Tony Mastroianni Review Collection

Old, New Clash in "Generation"

Cleveland Press March 14, 1967

You wouldn't think that boiling water while waiting for the birth of a baby would serve anymore as a comic device in a first-rate comedy. You would cynically point out that the boiling water bit had been done to death in old grade B movies. Confess it. That's just what you'd say.

But that's only because you haven't watched Don Porter as a grandfather -- to-be plaintively asking the why of the boiled water routine as he is shunted to one side.

It's because you haven't seen him floundering among those steaming pots, convinced that if anything goes wrong in that other room where his daughter is delivering a baby everyone will blame him for boiling the water wrong.

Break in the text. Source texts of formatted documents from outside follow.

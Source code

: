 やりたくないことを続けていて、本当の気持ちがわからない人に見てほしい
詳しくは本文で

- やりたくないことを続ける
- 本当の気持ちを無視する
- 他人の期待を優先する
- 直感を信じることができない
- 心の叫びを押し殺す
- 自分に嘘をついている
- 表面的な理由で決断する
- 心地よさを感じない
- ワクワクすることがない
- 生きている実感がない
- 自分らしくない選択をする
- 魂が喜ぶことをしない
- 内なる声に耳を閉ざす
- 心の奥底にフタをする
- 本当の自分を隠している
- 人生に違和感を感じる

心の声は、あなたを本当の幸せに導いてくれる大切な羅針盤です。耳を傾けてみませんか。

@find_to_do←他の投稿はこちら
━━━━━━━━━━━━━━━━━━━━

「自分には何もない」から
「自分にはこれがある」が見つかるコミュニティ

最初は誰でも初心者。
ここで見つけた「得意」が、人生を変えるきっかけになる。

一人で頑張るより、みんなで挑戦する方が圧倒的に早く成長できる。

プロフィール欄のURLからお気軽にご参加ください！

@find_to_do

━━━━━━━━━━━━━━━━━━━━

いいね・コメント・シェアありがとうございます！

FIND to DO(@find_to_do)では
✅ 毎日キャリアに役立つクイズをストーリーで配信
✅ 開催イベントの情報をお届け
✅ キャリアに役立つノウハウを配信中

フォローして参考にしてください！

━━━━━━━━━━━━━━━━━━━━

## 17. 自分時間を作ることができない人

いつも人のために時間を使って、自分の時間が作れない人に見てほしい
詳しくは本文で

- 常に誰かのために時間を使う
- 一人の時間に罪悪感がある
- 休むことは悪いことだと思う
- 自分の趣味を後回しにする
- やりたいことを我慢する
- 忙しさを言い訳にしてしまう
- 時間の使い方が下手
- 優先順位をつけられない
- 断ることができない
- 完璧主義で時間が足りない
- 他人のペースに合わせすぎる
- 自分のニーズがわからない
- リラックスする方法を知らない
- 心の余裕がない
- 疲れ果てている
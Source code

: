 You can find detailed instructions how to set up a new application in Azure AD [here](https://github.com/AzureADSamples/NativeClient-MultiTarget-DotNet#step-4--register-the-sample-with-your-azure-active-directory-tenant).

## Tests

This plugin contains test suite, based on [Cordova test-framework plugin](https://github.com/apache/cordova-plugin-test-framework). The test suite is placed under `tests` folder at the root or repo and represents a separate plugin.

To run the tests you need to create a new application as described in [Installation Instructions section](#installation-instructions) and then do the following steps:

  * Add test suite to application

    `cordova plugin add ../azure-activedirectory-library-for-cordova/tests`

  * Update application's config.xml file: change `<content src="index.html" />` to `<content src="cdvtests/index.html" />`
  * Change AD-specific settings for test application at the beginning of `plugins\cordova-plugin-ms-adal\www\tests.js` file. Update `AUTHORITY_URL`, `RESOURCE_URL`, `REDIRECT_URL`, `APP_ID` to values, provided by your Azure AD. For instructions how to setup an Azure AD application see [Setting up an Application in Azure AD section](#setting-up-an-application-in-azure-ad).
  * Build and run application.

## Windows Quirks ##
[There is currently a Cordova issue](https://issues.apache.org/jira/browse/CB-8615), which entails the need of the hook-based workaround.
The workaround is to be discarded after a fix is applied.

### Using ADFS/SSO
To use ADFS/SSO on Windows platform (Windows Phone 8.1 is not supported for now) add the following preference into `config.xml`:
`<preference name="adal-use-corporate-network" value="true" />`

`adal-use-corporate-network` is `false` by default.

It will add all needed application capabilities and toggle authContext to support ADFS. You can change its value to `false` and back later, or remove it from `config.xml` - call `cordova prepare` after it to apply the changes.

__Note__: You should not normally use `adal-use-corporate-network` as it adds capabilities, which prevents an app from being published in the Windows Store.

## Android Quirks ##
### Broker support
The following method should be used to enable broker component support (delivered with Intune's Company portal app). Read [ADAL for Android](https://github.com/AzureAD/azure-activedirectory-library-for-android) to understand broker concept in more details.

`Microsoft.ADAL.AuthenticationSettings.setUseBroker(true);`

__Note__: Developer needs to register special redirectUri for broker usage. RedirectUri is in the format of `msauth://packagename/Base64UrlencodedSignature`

"Generation" is not a slapstick show by any means. It is a comedy based on a warm and wry look at human nature. For all of the conflict between the two generations, playwright William Goodhart never loses sight of the underlying affection that exists between them as well.

AS FOR PLOT, it is a single-situation show that seldom strays from that one situation and remains best when it doesn't.

Porter plays the role of a Chicago advertising executive just arrived in New York to visit his newly-married daughter (Charlotte Glenn) and her beatnik husband (John Luce) in their Greenich Village apartment.

Newly married she may be but she also is nine months pregnant. Porter tries. Oh, how hard he does try to understand. He's an old liberal himself, but not quite that liberal.

HE SHUDDERS VISIBLY but tries to adjust -- to the situation, to the hovel of an apartment, to the homemade furniture, to his son-in-law's violent attacks on society and the establishment, to the kids refusal to be helped.

But he balks, finally. It's OK if this long-haired poet, photographer and guitar strummer hates the medical establishment too; but insistence on natural childbirth with the new father serving as a do-it-yourself doctor is just too much.

To his daughter it is a glorious experience and if her father interferes she will never speak to him. To the fired old man, growing more tired by the minute, it is a matter of a father's natural concern for the safety of his daughter.

ALONG THE WAY HE SMUGGLES IN an old Army buddy who is an obstetrician, expertly played by Jerome Cowan. There are also a public relations oriented lawyer and a magazine editor, funny but a little out of tune with. the rest of the play.

Goodhart probes no philosophical depths in "Generation" but he understands people (even if he does have a tin ear for public relations cliches).

He understands the friction between a young innocent, too ignorant to know there's dirty work afoot but who can smell it everywhere; and a man who is that young innocent 20 years late, a trifle chagrined at the compromises he has made.

It is not a matter of difference but distance; the distance between go-it-alone youth and hopelessly involved old age. And with it all the hope that a newer generation will close the gap.